• **DATA FOR ANALYSIS**:
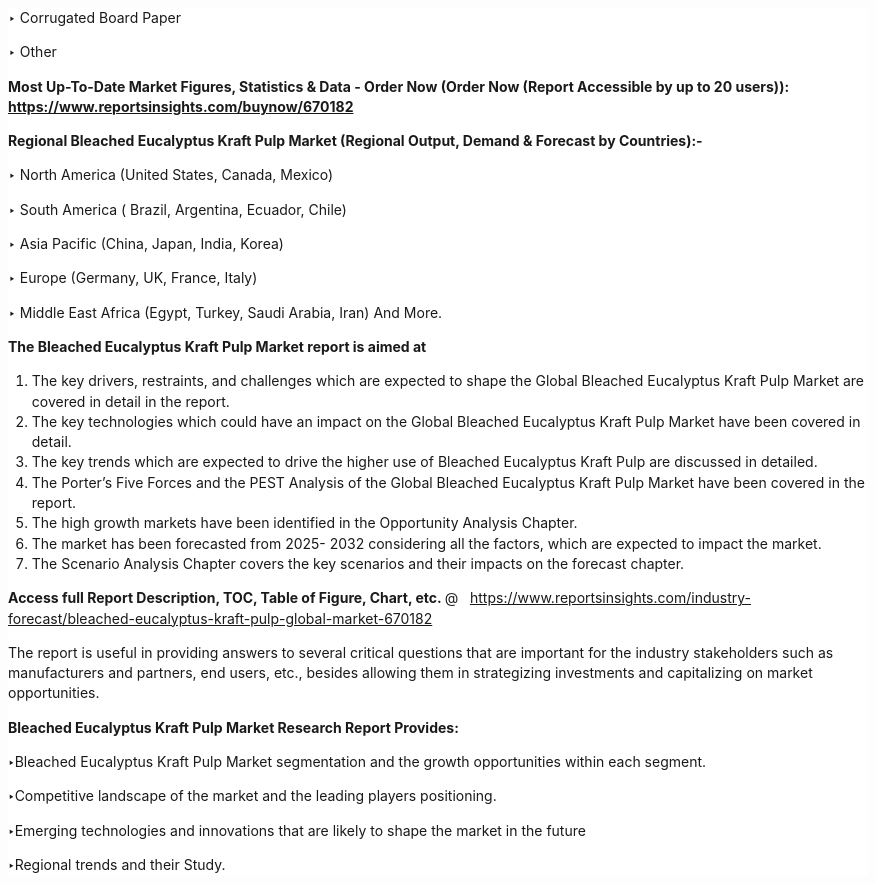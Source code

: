 ‣  Corrugated Board Paper

‣  Other

<strong>Most Up-To-Date Market Figures, Statistics & Data - Order Now (Order Now (Report Accessible by up to 20 users)): <a href=https://www.reportsinsights.com/buynow/670182>https://www.reportsinsights.com/buynow/670182</a></strong>

<strong>Regional Bleached Eucalyptus Kraft Pulp Market (Regional Output, Demand &amp; Forecast by Countries):-</strong>

‣ North America (United States, Canada, Mexico)

‣ South America ( Brazil, Argentina, Ecuador, Chile)

‣ Asia Pacific (China, Japan, India, Korea)

‣ Europe (Germany, UK, France, Italy)

‣ Middle East Africa (Egypt, Turkey, Saudi Arabia, Iran) And More.

<strong>The Bleached Eucalyptus Kraft Pulp Market report is aimed at</strong>
<ol>
  <li>The key drivers, restraints, and challenges which are expected to shape the Global Bleached Eucalyptus Kraft Pulp Market are covered in detail in the report.</li>
  <li>The key technologies which could have an impact on the Global Bleached Eucalyptus Kraft Pulp Market have been covered in detail.</li>
  <li>The key trends which are expected to drive the higher use of Bleached Eucalyptus Kraft Pulp are discussed in detailed.</li>
  <li>The Porter’s Five Forces and the PEST Analysis of the Global Bleached Eucalyptus Kraft Pulp Market have been covered in the report.</li>
  <li>The high growth markets have been identified in the Opportunity Analysis Chapter.</li>
  <li>The market has been forecasted from 2025- 2032 considering all the factors, which are expected to impact the market.</li>
  <li>The Scenario Analysis Chapter covers the key scenarios and their impacts on the forecast chapter.</li>
</ol>
<strong>Access full Report Description, TOC, Table of Figure, Chart, etc. </strong>@   <a href=https://www.reportsinsights.com/industry-forecast/bleached-eucalyptus-kraft-pulp-global-market-670182>https://www.reportsinsights.com/industry-forecast/bleached-eucalyptus-kraft-pulp-global-market-670182</a>

The report is useful in providing answers to several critical questions that are important for the industry stakeholders such as manufacturers and partners, end users, etc., besides allowing them in strategizing investments and capitalizing on market opportunities.

<strong>Bleached Eucalyptus Kraft Pulp Market Research Report Provides:</strong>

<strong>‣</strong>Bleached Eucalyptus Kraft Pulp Market segmentation and the growth opportunities within each segment.

<strong>‣</strong>Competitive landscape of the market and the leading players positioning.

<strong>‣</strong>Emerging technologies and innovations that are likely to shape the market in the future

<strong>‣</strong>Regional trends and their Study.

• **WORK TO BE COMPLETED**: Return each line of the records above in which the word "trends" occurs.

• **WRITTEN SOLUTION**:
  <li>The key trends which are expected to drive the higher use of Bleached Eucalyptus Kraft Pulp are discussed in detailed.</li>
<strong>‣</strong>Regional trends and their Study.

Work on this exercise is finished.